Pictures paired with source code:
• • • •
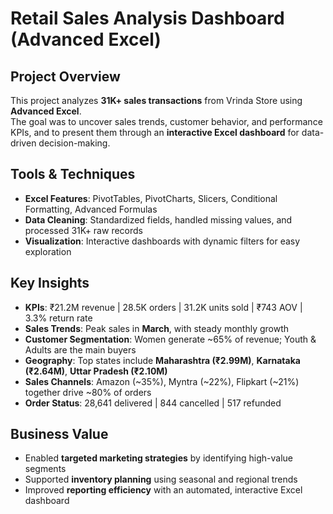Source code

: # Retail Sales Analysis Dashboard (Advanced Excel)

## Project Overview
This project analyzes **31K+ sales transactions** from Vrinda Store using **Advanced Excel**.  
The goal was to uncover sales trends, customer behavior, and performance KPIs, and to present them through an **interactive Excel dashboard** for data-driven decision-making.  


## Tools & Techniques
- **Excel Features**: PivotTables, PivotCharts, Slicers, Conditional Formatting, Advanced Formulas  
- **Data Cleaning**: Standardized fields, handled missing values, and processed 31K+ raw records  
- **Visualization**: Interactive dashboards with dynamic filters for easy exploration  


## Key Insights
- **KPIs**: ₹21.2M revenue | 28.5K orders | 31.2K units sold | ₹743 AOV | 3.3% return rate  
- **Sales Trends**: Peak sales in **March**, with steady monthly growth  
- **Customer Segmentation**: Women generate ~65% of revenue; Youth & Adults are the main buyers  
- **Geography**: Top states include **Maharashtra (₹2.99M)**, **Karnataka (₹2.64M)**, **Uttar Pradesh (₹2.10M)**  
- **Sales Channels**: Amazon (~35%), Myntra (~22%), Flipkart (~21%) together drive ~80% of orders  
- **Order Status**: 28,641 delivered | 844 cancelled | 517 refunded  


## Business Value
- Enabled **targeted marketing strategies** by identifying high-value segments  
- Supported **inventory planning** using seasonal and regional trends  
- Improved **reporting efficiency** with an automated, interactive Excel dashboard  
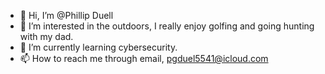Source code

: - 👋 Hi, I’m @Phillip Duell  
- 👀 I’m interested in the outdoors, I really enjoy golfing and going hunting with my dad.
- 🌱 I’m currently learning cybersecurity.
- 📫 How to reach me through email, pgduel5541@icloud.com

<!---
PhillipD5541/PhillipD5541 is a ✨ special ✨ repository because its `README.md` (this file) appears on your GitHub profile.
You can click the Preview link to take a look at your changes.
--->
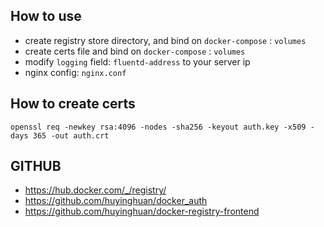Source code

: ## How to use

- create registry store directory, and bind on `docker-compose` : `volumes`
- create certs file and bind on `docker-compose` : `volumes`
- modify `logging` field: `fluentd-address` to  your server ip
- nginx config: `nginx.conf`


## How to create certs

`openssl req -newkey rsa:4096 -nodes -sha256 -keyout auth.key -x509 -days 365 -out auth.crt`

## GITHUB
- https://hub.docker.com/_/registry/
- https://github.com/huyinghuan/docker_auth
- https://github.com/huyinghuan/docker-registry-frontend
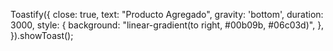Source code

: Toastify({
            close: true,
            text: "Producto Agregado",
            gravity: 'bottom',
            duration: 3000,
            style: {
                background: "linear-gradient(to right, #00b09b, #06c03d)",
            },
        }).showToast();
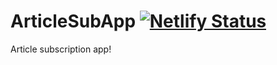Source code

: # ArticleSubApp [![Netlify Status](https://api.netlify.com/api/v1/badges/eead1f95-cb41-4507-9d5e-0645694c4ce6/deploy-status)](https://app.netlify.com/sites/sub-app-mern/deploys)

Article subscription app!
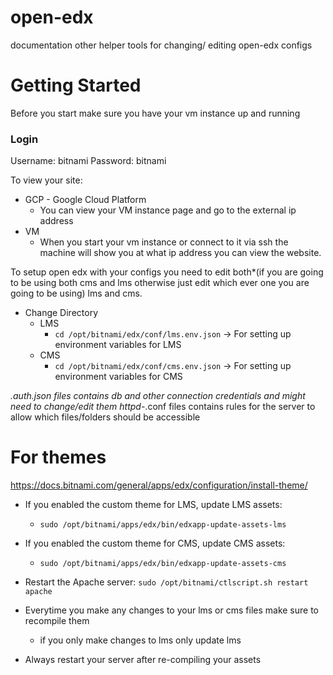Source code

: # open-edx
documentation other helper tools for changing/ editing open-edx configs

# Getting Started
Before you  start make sure you have your vm instance up and running

### Login
Username: bitnami
Password: bitnami

To view your site:
  - GCP - Google Cloud Platform
    - You can view your VM instance page and go to the external ip address
  - VM
    - When you start your vm instance or connect to it via ssh the machine will show you at what ip address you can view the website.
  
To setup open edx with your configs you need to edit both*(if you are going to be using both cms and lms otherwise just edit which ever one you are going to be using) lms and cms. 
  - Change Directory
    - LMS
      - `cd /opt/bitnami/edx/conf/lms.env.json` -> For setting up environment variables for LMS
    - CMS
      - `cd /opt/bitnami/edx/conf/cms.env.json` -> For setting up environment variables for CMS
  
  *.auth.json files contains db and other connection credentials and might need to change/edit them
  httpd-*.conf files contains rules for the server to allow which files/folders should be accessible
    
# For themes
https://docs.bitnami.com/general/apps/edx/configuration/install-theme/
  - If you enabled the custom theme for LMS, update LMS assets:
    - `sudo /opt/bitnami/apps/edx/bin/edxapp-update-assets-lms`
  
  - If you enabled the custom theme for CMS, update CMS assets:
    - `sudo /opt/bitnami/apps/edx/bin/edxapp-update-assets-cms`
    
  - Restart the Apache server:
    `sudo /opt/bitnami/ctlscript.sh restart apache`

- Everytime you make any changes to your lms or cms files make sure to recompile them 
  - if you only make changes to lms only update lms

- Always restart your server after re-compiling your assets

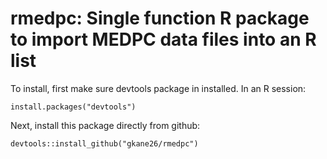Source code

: # rmedpc: Single function R package to import MEDPC data files into an R list

To install, first make sure devtools package in installed. In an R session:

  ``install.packages("devtools")``
  
Next, install this package directly from github:

  ``devtools::install_github("gkane26/rmedpc")``
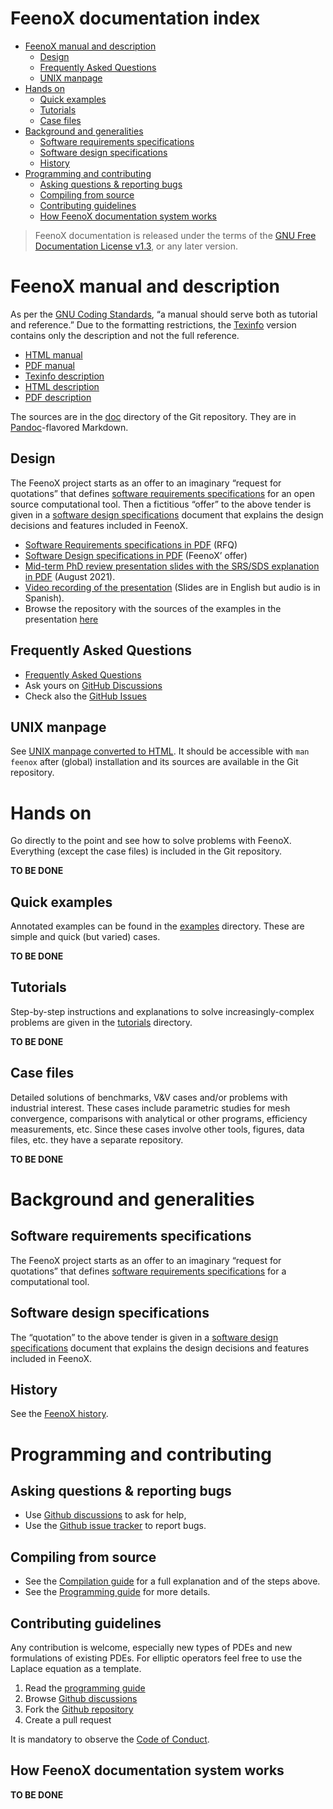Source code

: # FeenoX documentation index

-   [FeenoX manual and description][]
    -   [Design][]
    -   [Frequently Asked Questions][]
    -   [UNIX manpage][]
-   [Hands on][]
    -   [Quick examples][]
    -   [Tutorials][]
    -   [Case files][]
-   [Background and generalities][]
    -   [Software requirements specifications][]
    -   [Software design specifications][]
    -   [History][]
-   [Programming and contributing][]
    -   [Asking questions & reporting bugs][]
    -   [Compiling from source][]
    -   [Contributing guidelines][]
    -   [How FeenoX documentation system works][]

> FeenoX documentation is released under the terms of the [GNU Free
> Documentation License v1.3][], or any later version.

  [FeenoX manual and description]: #feenox-manual-and-description
  [Design]: #design
  [Frequently Asked Questions]: #frequently-asked-questions
  [UNIX manpage]: #unix-manpage
  [Hands on]: #hands-on
  [Quick examples]: #quick-examples
  [Tutorials]: #tutorials
  [Case files]: #case-files
  [Background and generalities]: #background-and-generalities
  [Software requirements specifications]: #software-requirements-specifications
  [Software design specifications]: #software-design-specifications
  [History]: #history
  [Programming and contributing]: #programming-and-contributing
  [Asking questions & reporting bugs]: #asking-questions-reporting-bugs
  [Compiling from source]: #compiling-from-source
  [Contributing guidelines]: #contributing-guidelines
  [How FeenoX documentation system works]: #how-feenox-documentation-system-works
  [GNU Free Documentation License v1.3]: https://www.gnu.org/licenses/fdl-1.3.html

# FeenoX manual and description

As per the [GNU Coding Standards][], “a manual should serve both as
tutorial and reference.” Due to the formatting restrictions, the
[Texinfo][] version contains only the description and not the full
reference.

-   [HTML manual][]
-   [PDF manual][]
-   [Texinfo description][]
-   [HTML description][]
-   [PDF description][]

The sources are in the [doc][] directory of the Git repository. They are
in [Pandoc][]-flavored Markdown.

  [GNU Coding Standards]: https://www.gnu.org/prep/standards/standards.html#GNU-Manuals
  [Texinfo]: https://www.gnu.org/software/texinfo/
  [HTML manual]: https://www.seamplex.com/feenox/doc/feenox-manual.html
  [PDF manual]: https://www.seamplex.com/feenox/doc/feenox-manual.pdf
  [Texinfo description]: https://www.seamplex.com/feenox/doc/feenox-desc.texi
  [HTML description]: https://www.seamplex.com/feenox/doc/feenox-desc.html
  [PDF description]: https://www.seamplex.com/feenox/doc/feenox-desc.pdf
  [doc]: https://github.com/seamplex/feenox/tree/main/doc
  [Pandoc]: https://pandoc.org/

## Design

The FeenoX project starts as an offer to an imaginary “request for
quotations” that defines [software requirements specifications][1] for
an open source computational tool. Then a fictitious “offer” to the
above tender is given in a [software design specifications][2] document
that explains the design decisions and features included in FeenoX.

-   [Software Requirements specifications in PDF][] (RFQ)
-   [Software Design specifications in
    PDF][Software Requirements specifications in PDF] (FeenoX’ offer)
-   [Mid-term PhD review presentation slides with the SRS/SDS
    explanation in PDF][] (August 2021).
-   [Video recording of the presentation][] (Slides are in English but
    audio is in Spanish).
-   Browse the repository with the sources of the examples in the
    presentation [here][]

  [1]: ./srs.md
  [2]: ./sds.md
  [Software Requirements specifications in PDF]: https://www.seamplex.com/feenox/doc/srs.pdf
  [Mid-term PhD review presentation slides with the SRS/SDS explanation in PDF]:
    https://www.seamplex.com/feenox/doc/2021-feenox.pdf
  [Video recording of the presentation]: https://youtu.be/-RJ5qn7E9uE
  [here]: https://github.com/gtheler/2021-presentation

## Frequently Asked Questions

-   [Frequently Asked Questions][3]
-   Ask yours on [GitHub Discussions][]
-   Check also the [GitHub Issues][]

  [3]: ./FAQ.md
  [GitHub Discussions]: https://github.com/seamplex/feenox/discussions/
  [GitHub Issues]: https://github.com/seamplex/feenox/issues

## UNIX manpage

See [UNIX manpage converted to HTML][]. It should be accessible with
`man feenox` after (global) installation and its sources are available
in the Git repository.

  [UNIX manpage converted to HTML]: https://www.seamplex.com/feenox/doc/feenox.1.html

# Hands on

Go directly to the point and see how to solve problems with FeenoX.
Everything (except the case files) is included in the Git repository.

**TO BE DONE**

## Quick examples

Annotated examples can be found in the [examples][] directory. These are
simple and quick (but varied) cases.

**TO BE DONE**

  [examples]: ../examples

## Tutorials

Step-by-step instructions and explanations to solve increasingly-complex
problems are given in the [tutorials][4] directory.

**TO BE DONE**

  [4]: ../tutorials

## Case files

Detailed solutions of benchmarks, V&V cases and/or problems with
industrial interest. These cases include parametric studies for mesh
convergence, comparisons with analytical or other programs, efficiency
measurements, etc. Since these cases involve other tools, figures, data
files, etc. they have a separate repository.

**TO BE DONE**

# Background and generalities

## Software requirements specifications

The FeenoX project starts as an offer to an imaginary “request for
quotations” that defines [software requirements
specifications][software requirements specifications1] for a
computational tool.

  [software requirements specifications1]: ./srs.md

## Software design specifications

The “quotation” to the above tender is given in a [software design
specifications][software design specifications2] document that explains
the design decisions and features included in FeenoX.

  [software design specifications2]: ./sds.md

## History

See the [FeenoX history][].

  [FeenoX history]: history.md

# Programming and contributing

## Asking questions & reporting bugs

-   Use [Github discussions][5] to ask for help,
-   Use the [Github issue tracker][] to report bugs.

  [5]: https://github.com/seamplex/feenox/discussions
  [Github issue tracker]: https://github.com/seamplex/feenox/issues

## Compiling from source

-   See the [Compilation guide][] for a full explanation and of the
    steps above.
-   See the [Programming guide][] for more details.

  [Compilation guide]: ./compile.md
  [Programming guide]: ./programming.md

## Contributing guidelines

Any contribution is welcome, especially new types of PDEs and new
formulations of existing PDEs. For elliptic operators feel free to use
the Laplace equation as a template.

1.  Read the [programming guide][]
2.  Browse [Github discussions][Github discussions5]
3.  Fork the [Github repository][]
4.  Create a pull request

It is mandatory to observe the [Code of Conduct][].

  [programming guide]: ./programming.md
  [Github discussions5]: https://github.com/seamplex/feenox/discussions
  [Github repository]: https://github.com/seamplex/feenox/
  [Code of Conduct]: CODE_OF_CONDUCT.md

## How FeenoX documentation system works

**TO BE DONE**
• • • •
Task brief
Exactly as they appear, please return only the lines from the first line of the records through the line containing "- 👀 I’m interested", both included, leaving out all pictures.

Task result
Source code

: # Retail Sales Analysis Dashboard (Advanced Excel)

## Project Overview
This project analyzes **31K+ sales transactions** from Vrinda Store using **Advanced Excel**.  
The goal was to uncover sales trends, customer behavior, and performance KPIs, and to present them through an **interactive Excel dashboard** for data-driven decision-making.  


## Tools & Techniques
- **Excel Features**: PivotTables, PivotCharts, Slicers, Conditional Formatting, Advanced Formulas  
- **Data Cleaning**: Standardized fields, handled missing values, and processed 31K+ raw records  
- **Visualization**: Interactive dashboards with dynamic filters for easy exploration  


## Key Insights
- **KPIs**: ₹21.2M revenue | 28.5K orders | 31.2K units sold | ₹743 AOV | 3.3% return rate  
- **Sales Trends**: Peak sales in **March**, with steady monthly growth  
- **Customer Segmentation**: Women generate ~65% of revenue; Youth & Adults are the main buyers  
- **Geography**: Top states include **Maharashtra (₹2.99M)**, **Karnataka (₹2.64M)**, **Uttar Pradesh (₹2.10M)**  
- **Sales Channels**: Amazon (~35%), Myntra (~22%), Flipkart (~21%) together drive ~80% of orders  
- **Order Status**: 28,641 delivered | 844 cancelled | 517 refunded  


## Business Value
- Enabled **targeted marketing strategies** by identifying high-value segments  
- Supported **inventory planning** using seasonal and regional trends  
- Improved **reporting efficiency** with an automated, interactive Excel dashboard  
Source code

: - 👋 Hi, I’m @Phillip Duell  
- 👀 I’m interested in the outdoors, I really enjoy golfing and going hunting with my dad.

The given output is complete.